10. Minimize Your Expenses
To make your money last, cut your expenses down. Although there are basic things you cannot do without like housing and grocery, there are ways to cut back on it. For instance, you may consider moving from a sophisticated house to a more simple one with all the amenities to lower your rent. Slim fitting your expenditure will create room for more savings.
11. Consider a Fixed Annuity
Besides your monthly pension and social security benefits, there are other steady streams of guaranteed income, like an annuity. An annuity is a life insurance retirement plan where you receive a fixed amount on the earning you accumulated. It is similar to the 401(k) investment.

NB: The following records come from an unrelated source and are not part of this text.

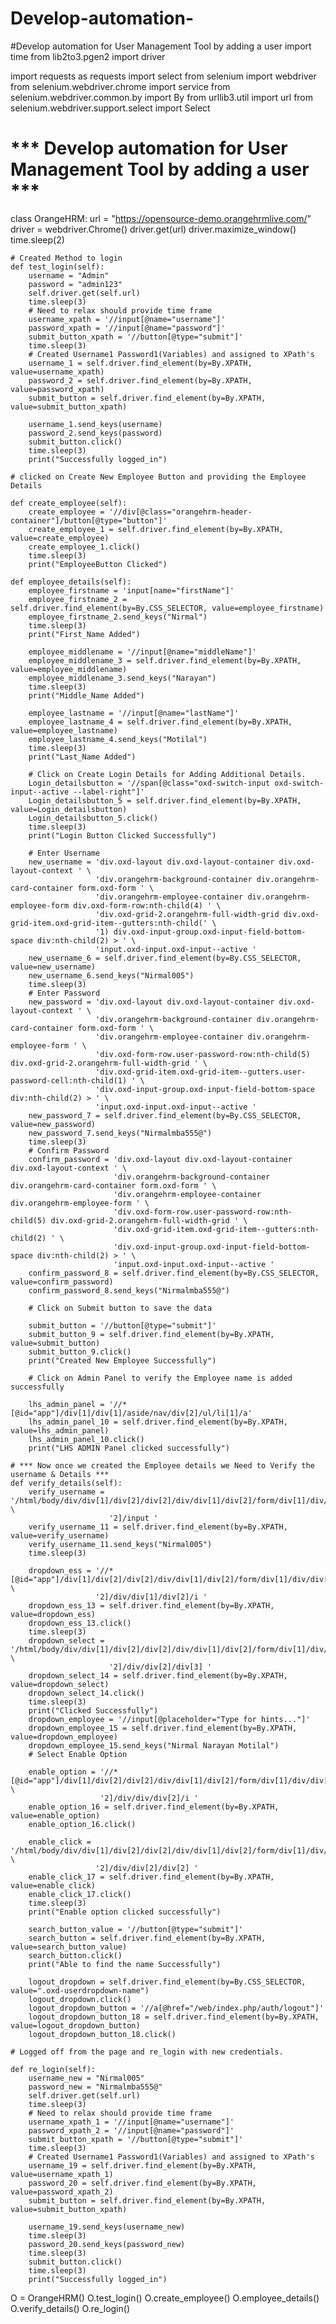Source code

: # Develop-automation-
#Develop automation for User Management Tool by adding a user
import time
from lib2to3.pgen2 import driver

import requests as requests
import select
from selenium import webdriver
from selenium.webdriver.chrome import service
from selenium.webdriver.common.by import By
from urllib3.util import url
from selenium.webdriver.support.select import Select


# *** Develop automation for User Management Tool by adding a user ***

class OrangeHRM:
    url = "https://opensource-demo.orangehrmlive.com/"
    driver = webdriver.Chrome()
    driver.get(url)
    driver.maximize_window()
    time.sleep(2)

    # Created Method to login
    def test_login(self):
        username = "Admin"
        password = "admin123"
        self.driver.get(self.url)
        time.sleep(3)
        # Need to relax should provide time frame
        username_xpath = '//input[@name="username"]'
        password_xpath = '//input[@name="password"]'
        submit_button_xpath = '//button[@type="submit"]'
        time.sleep(3)
        # Created Username1 Password1(Variables) and assigned to XPath's
        username_1 = self.driver.find_element(by=By.XPATH, value=username_xpath)
        password_2 = self.driver.find_element(by=By.XPATH, value=password_xpath)
        submit_button = self.driver.find_element(by=By.XPATH, value=submit_button_xpath)

        username_1.send_keys(username)
        password_2.send_keys(password)
        submit_button.click()
        time.sleep(3)
        print("Successfully logged_in")

    # clicked on Create New Employee Button and providing the Employee Details

    def create_employee(self):
        create_employee = '//div[@class="orangehrm-header-container"]/button[@type="button"]'
        create_employee_1 = self.driver.find_element(by=By.XPATH, value=create_employee)
        create_employee_1.click()
        time.sleep(3)
        print("EmployeeButton Clicked")

    def employee_details(self):
        employee_firstname = 'input[name="firstName"]'
        employee_firstname_2 = self.driver.find_element(by=By.CSS_SELECTOR, value=employee_firstname)
        employee_firstname_2.send_keys("Nirmal")
        time.sleep(3)
        print("First_Name Added")

        employee_middlename = '//input[@name="middleName"]'
        employee_middlename_3 = self.driver.find_element(by=By.XPATH, value=employee_middlename)
        employee_middlename_3.send_keys("Narayan")
        time.sleep(3)
        print("Middle_Name Added")

        employee_lastname = '//input[@name="lastName"]'
        employee_lastname_4 = self.driver.find_element(by=By.XPATH, value=employee_lastname)
        employee_lastname_4.send_keys("Motilal")
        time.sleep(3)
        print("Last_Name Added")

        # Click on Create Login Details for Adding Additional Details.
        Login_detailsbutton = '//span[@class="oxd-switch-input oxd-switch-input--active --label-right"]'
        Login_detailsbutton_5 = self.driver.find_element(by=By.XPATH, value=Login_detailsbutton)
        Login_detailsbutton_5.click()
        time.sleep(3)
        print("Login Button Clicked Successfully")

        # Enter Username
        new_username = 'div.oxd-layout div.oxd-layout-container div.oxd-layout-context ' \
                       'div.orangehrm-background-container div.orangehrm-card-container form.oxd-form ' \
                       'div.orangehrm-employee-container div.orangehrm-employee-form div.oxd-form-row:nth-child(4) ' \
                       'div.oxd-grid-2.orangehrm-full-width-grid div.oxd-grid-item.oxd-grid-item--gutters:nth-child(' \
                       '1) div.oxd-input-group.oxd-input-field-bottom-space div:nth-child(2) > ' \
                       'input.oxd-input.oxd-input--active '
        new_username_6 = self.driver.find_element(by=By.CSS_SELECTOR, value=new_username)
        new_username_6.send_keys("Nirmal005")
        time.sleep(3)
        # Enter Password
        new_password = 'div.oxd-layout div.oxd-layout-container div.oxd-layout-context ' \
                       'div.orangehrm-background-container div.orangehrm-card-container form.oxd-form ' \
                       'div.orangehrm-employee-container div.orangehrm-employee-form ' \
                       'div.oxd-form-row.user-password-row:nth-child(5) div.oxd-grid-2.orangehrm-full-width-grid ' \
                       'div.oxd-grid-item.oxd-grid-item--gutters.user-password-cell:nth-child(1) ' \
                       'div.oxd-input-group.oxd-input-field-bottom-space div:nth-child(2) > ' \
                       'input.oxd-input.oxd-input--active '
        new_password_7 = self.driver.find_element(by=By.CSS_SELECTOR, value=new_password)
        new_password_7.send_keys("Nirmalmba555@")
        time.sleep(3)
        # Confirm Password
        confirm_password = 'div.oxd-layout div.oxd-layout-container div.oxd-layout-context ' \
                           'div.orangehrm-background-container div.orangehrm-card-container form.oxd-form ' \
                           'div.orangehrm-employee-container div.orangehrm-employee-form ' \
                           'div.oxd-form-row.user-password-row:nth-child(5) div.oxd-grid-2.orangehrm-full-width-grid ' \
                           'div.oxd-grid-item.oxd-grid-item--gutters:nth-child(2) ' \
                           'div.oxd-input-group.oxd-input-field-bottom-space div:nth-child(2) > ' \
                           'input.oxd-input.oxd-input--active '
        confirm_password_8 = self.driver.find_element(by=By.CSS_SELECTOR, value=confirm_password)
        confirm_password_8.send_keys("Nirmalmba555@")

        # Click on Submit button to save the data

        submit_button = '//button[@type="submit"]'
        submit_button_9 = self.driver.find_element(by=By.XPATH, value=submit_button)
        submit_button_9.click()
        print("Created New Employee Successfully")

        # Click on Admin Panel to verify the Employee name is added successfully

        lhs_admin_panel = '//*[@id="app"]/div[1]/div[1]/aside/nav/div[2]/ul/li[1]/a'
        lhs_admin_panel_10 = self.driver.find_element(by=By.XPATH, value=lhs_admin_panel)
        lhs_admin_panel_10.click()
        print("LHS ADMIN Panel clicked successfully")

    # *** Now once we created the Employee details we Need to Verify the username & Details ***
    def verify_details(self):
        verify_username = '/html/body/div/div[1]/div[2]/div[2]/div/div[1]/div[2]/form/div[1]/div/div[1]/div/div[' \
                          '2]/input '
        verify_username_11 = self.driver.find_element(by=By.XPATH, value=verify_username)
        verify_username_11.send_keys("Nirmal005")
        time.sleep(3)

        dropdown_ess = '//*[@id="app"]/div[1]/div[2]/div[2]/div/div[1]/div[2]/form/div[1]/div/div[2]/div/div[' \
                       '2]/div/div[1]/div[2]/i '
        dropdown_ess_13 = self.driver.find_element(by=By.XPATH, value=dropdown_ess)
        dropdown_ess_13.click()
        time.sleep(3)
        dropdown_select = '/html/body/div/div[1]/div[2]/div[2]/div/div[1]/div[2]/form/div[1]/div/div[2]/div/div[' \
                          '2]/div/div[2]/div[3] '
        dropdown_select_14 = self.driver.find_element(by=By.XPATH, value=dropdown_select)
        dropdown_select_14.click()
        time.sleep(3)
        print("Clicked Successfully")
        dropdown_employee = '//input[@placeholder="Type for hints..."]'
        dropdown_employee_15 = self.driver.find_element(by=By.XPATH, value=dropdown_employee)
        dropdown_employee_15.send_keys("Nirmal Narayan Motilal")
        # Select Enable Option

        enable_option = '//*[@id="app"]/div[1]/div[2]/div[2]/div/div[1]/div[2]/form/div[1]/div/div[4]/div/div[' \
                        '2]/div/div/div[2]/i '
        enable_option_16 = self.driver.find_element(by=By.XPATH, value=enable_option)
        enable_option_16.click()

        enable_click = '/html/body/div/div[1]/div[2]/div[2]/div/div[1]/div[2]/form/div[1]/div/div[4]/div/div[' \
                       '2]/div/div[2]/div[2] '
        enable_click_17 = self.driver.find_element(by=By.XPATH, value=enable_click)
        enable_click_17.click()
        time.sleep(3)
        print("Enable option clicked successfully")

        search_button_value = '//button[@type="submit"]'
        search_button = self.driver.find_element(by=By.XPATH, value=search_button_value)
        search_button.click()
        print("Able to find the name Successfully")

        logout_dropdown = self.driver.find_element(by=By.CSS_SELECTOR, value=".oxd-userdropdown-name")
        logout_dropdown.click()
        logout_dropdown_button = '//a[@href="/web/index.php/auth/logout"]'
        logout_dropdown_button_18 = self.driver.find_element(by=By.XPATH, value=logout_dropdown_button)
        logout_dropdown_button_18.click()

    # Logged off from the page and re_login with new credentials.

    def re_login(self):
        username_new = "Nirmal005"
        password_new = "Nirmalmba555@"
        self.driver.get(self.url)
        time.sleep(3)
        # Need to relax should provide time frame
        username_xpath_1 = '//input[@name="username"]'
        password_xpath_2 = '//input[@name="password"]'
        submit_button_xpath = '//button[@type="submit"]'
        time.sleep(3)
        # Created Username1 Password1(Variables) and assigned to XPath's
        username_19 = self.driver.find_element(by=By.XPATH, value=username_xpath_1)
        password_20 = self.driver.find_element(by=By.XPATH, value=password_xpath_2)
        submit_button = self.driver.find_element(by=By.XPATH, value=submit_button_xpath)

        username_19.send_keys(username_new)
        time.sleep(3)
        password_20.send_keys(password_new)
        time.sleep(3)
        submit_button.click()
        time.sleep(3)
        print("Successfully logged_in")


O = OrangeHRM()
O.test_login()
O.create_employee()
O.employee_details()
O.verify_details()
O.re_login()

12. Maximize Your Social Security Benefits
You can make the most out of your social security benefits when you get them later in life. Since the benefit is determined by your age and years of earning, you may not want to get it early. When you start receiving the benefit early – at the entitled age of 62 – the amount you receive gets reduced as you advance in age. According to Marshall “wait till you truly need the benefit before signing up for it”, that’s later in life.
Have Other Income – Retirement Withdrawing Strategies
When depending solely on one resource, you stretch it too thin. When the tension gets to the threshold, it snaps in two, hence you need other income sources. “You should consider passive income ideas like applying the knowledge from your working days for tutoring and consulting”.
13. Develop a Withdrawing Strategy
Your spending strategy is a financial plan for withdrawing money from your investment without crippling it. It can be a static or dynamic strategy.
14. Static Withdrawing Strategy
This strategy is rigid. The percentage you withdraw annually does not change only the value changes. An example is the 4% rule.
4% rule is a research-based tool that allows a 4% withdrawal of your investment earning as adjusted by inflation. For instance, if 4% of your earnings the previous year was $40,000, with the 3% inflation rate, that value may reduce. For this year, you will also withdraw a 4% equivalent to today’s value. In other words, you 4% changes with inflation.
15. Dynamic Retirement Withdrawal Strategies
This strategy is flexible. The withdrawal rate changes in line with your investment returns. It depends on the market, not inflation. An example is the Guyton-Klinger Spending rules. These rules are to ensure that you don’t run out of money when the market is bad and more money is spent when the return rate is good.
A. Withdrawal Rule
The amount that is withdrawn each year increases except when there is a negative return or a return rate higher than the first withdrawal.
B. Capital Preservation Rule
Your yearly withdrawal is reduced by 10% if the withdrawal rate is above 20% of the first withdrawal.
C. Prosperity Rule
Your annual withdrawal is increased by 10% if the withdrawal rate is below 20% of the initial withdrawal. The aim is to help you keep your income intact. You don’t withdraw too much to deplete your investment or too low to reduce your lifestyle.
So you should replace up to 70% of your income and weigh your income against your expenditure for your retirement savings to last. We hope these retirement withdrawal strategies will help you pile up your savings.